Sunday, March 31, 2024

Should I listen to my parents? TB Baba Metzia 32

Although I grew up in a very proud Jewish home, it wasn’t very observant. We didn’t keep Shabbat nor kashrut. When I came home from a summer intensive Hebrew program that determined my placement in the Teachers Institute, now known as List College, of the Jewish theological seminary, I told my parents that I have decided to keep Shabbat and kashrut. That was 54 years ago and I have been a rabbi for 46 years. Consequently, I no longer consider myself anymore a blt, ba’al teshuvah, and newly observant Jew. I was very lucky that my parents put up with all my newfound religion and accommodated me to the best of their ability. Not all my friends were so lucky.

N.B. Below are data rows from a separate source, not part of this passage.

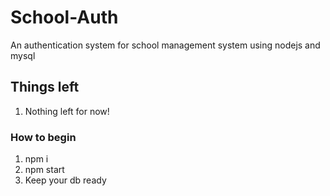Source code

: # School-Auth
An authentication system for school management system using nodejs and mysql

## Things left
1. Nothing left for now!

### How to begin
1. npm i
2. npm start
3. Keep your db ready
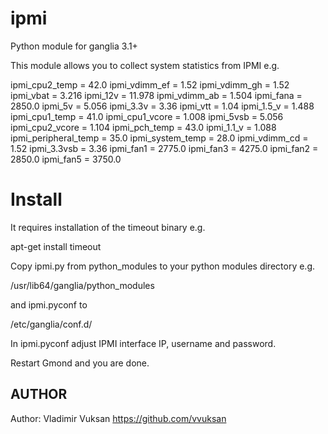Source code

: ipmi
===============

Python module for ganglia 3.1+

This module allows you to collect system statistics from IPMI e.g.

ipmi_cpu2_temp = 42.0
ipmi_vdimm_ef = 1.52
ipmi_vdimm_gh = 1.52
ipmi_vbat = 3.216
ipmi_12v = 11.978
ipmi_vdimm_ab = 1.504
ipmi_fana = 2850.0
ipmi_5v = 5.056
ipmi_3.3v = 3.36
ipmi_vtt = 1.04
ipmi_1.5_v = 1.488
ipmi_cpu1_temp = 41.0
ipmi_cpu1_vcore = 1.008
ipmi_5vsb = 5.056
ipmi_cpu2_vcore = 1.104
ipmi_pch_temp = 43.0
ipmi_1.1_v = 1.088
ipmi_peripheral_temp = 35.0
ipmi_system_temp = 28.0
ipmi_vdimm_cd = 1.52
ipmi_3.3vsb = 3.36
ipmi_fan1 = 2775.0
ipmi_fan3 = 4275.0
ipmi_fan2 = 2850.0
ipmi_fan5 = 3750.0


Install 
=============== 

It requires installation of the timeout binary e.g.

apt-get install timeout

Copy ipmi.py from python_modules to your python modules directory e.g.

/usr/lib64/ganglia/python_modules

and ipmi.pyconf to

/etc/ganglia/conf.d/

In ipmi.pyconf adjust IPMI interface IP, username and password.

Restart Gmond and you are done.


## AUTHOR

Author: Vladimir Vuksan https://github.com/vvuksan
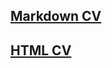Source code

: ## [Markdown CV](https://Vladachi8.github.io/rsschool-cv/cv)
## [HTML CV](https://Vladachi8.github.io/rsschool-cv/)
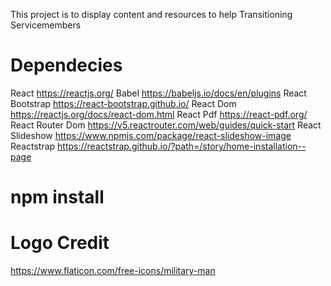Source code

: This project is to display content and resources to help Transitioning Servicemembers

# Dependecies
React https://reactjs.org/
Babel https://babeljs.io/docs/en/plugins
React Bootstrap https://react-bootstrap.github.io/
React Dom https://reactjs.org/docs/react-dom.html
React Pdf https://react-pdf.org/
React Router Dom https://v5.reactrouter.com/web/guides/quick-start
React Slideshow https://www.npmjs.com/package/react-slideshow-image
Reactstrap https://reactstrap.github.io/?path=/story/home-installation--page

# npm install

# Logo Credit
https://www.flaticon.com/free-icons/military-man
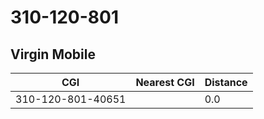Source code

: # 310-120-801
## Virgin Mobile


| CGI | Nearest CGI | Distance |
|-----|-------------|----------|
| 310-120-801-40651 |  | 0.0 |
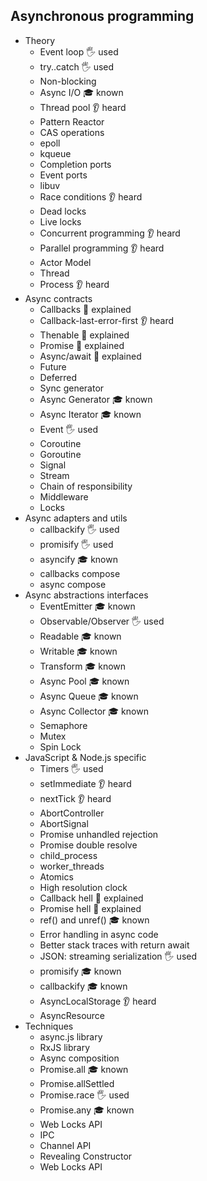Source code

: ## Asynchronous programming

- Theory
  - Event loop 🖐️ used
  - try..catch 🖐️ used
  - Non-blocking
  - Async I/O 🎓 known
  - Thread pool 👂 heard
  - Pattern Reactor
  - CAS operations
  - epoll
  - kqueue
  - Completion ports
  - Event ports
  - libuv
  - Race conditions 👂 heard
  - Dead locks
  - Live locks
  - Concurrent programming 👂 heard
  - Parallel programming 👂 heard
  - Actor Model
  - Thread
  - Process 👂 heard
- Async contracts
  - Callbacks 🙋 explained
  - Callback-last-error-first 👂 heard
  - Thenable 🙋 explained
  - Promise 🙋 explained
  - Async/await 🙋 explained
  - Future
  - Deferred
  - Sync generator
  - Async Generator 🎓 known
  - Async Iterator 🎓 known
  - Event 🖐️ used
  - Coroutine
  - Goroutine
  - Signal
  - Stream
  - Chain of responsibility
  - Middleware
  - Locks
- Async adapters and utils
  - callbackify 🖐️ used
  - promisify 🖐️ used
  - asyncify 🎓 known
  - callbacks compose
  - async compose
- Async abstractions interfaces
  - EventEmitter 🎓 known
  - Observable/Observer 🖐️ used
  - Readable 🎓 known
  - Writable 🎓 known
  - Transform 🎓 known
  - Async Pool 🎓 known
  - Async Queue 🎓 known
  - Async Collector 🎓 known
  - Semaphore
  - Mutex
  - Spin Lock
- JavaScript & Node.js specific
  - Timers 🖐️ used
  - setImmediate 👂 heard
  - nextTick 👂 heard
  - AbortController
  - AbortSignal
  - Promise unhandled rejection
  - Promise double resolve
  - child_process
  - worker_threads
  - Atomics
  - High resolution clock
  - Callback hell 🙋 explained
  - Promise hell 🙋 explained
  - ref() and unref() 🎓 known
  - Error handling in async code
  - Better stack traces with return await
  - JSON: streaming serialization 🖐️ used
  - promisify 🎓 known
  - callbackify 🎓 known
  - AsyncLocalStorage 👂 heard
  - AsyncResource
- Techniques
  - async.js library
  - RxJS library
  - Async composition
  - Promise.all 🎓 known
  - Promise.allSettled
  - Promise.race 🖐️ used
  - Promise.any 🎓 known
  - Web Locks API
  - IPC
  - Channel API
  - Revealing Constructor
  - Web Locks API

Today’s daf TB Baba Metzia 32 deals with the conflict between observing the mitzvah of honoring one’s parents by listening to them who tell you not to observe Jewish laws. What should the poor child do when such a conflict?

§ The mishna teaches: And if the animal was lost in a graveyard and was found by a priest, he may not become impure to return it. In a case where a priest’s father said to him: Become impure, or in a case where one was obligated to return the animal and his father said to him: Do not return it, he may not listen to his father. The Gemara cites a baraita in which the Sages taught: From where is it derived that if a priest’s father said to him: Become impure, or that if one’s father said to him: Do not return a lost item that you found; he should not listen to him? It is derived from the verse, as it is stated: “Every man shall fear his mother and his father, and you shall observe My Shabbatot; I am the Lord” (Leviticus 19:3). From the fact that the verse concludes: “I am the Lord,” it is derived that: You are all, parent and child alike, obligated in My honor. Therefore, if a parent commands his child to refrain from observing a mitzva, he must not obey the command.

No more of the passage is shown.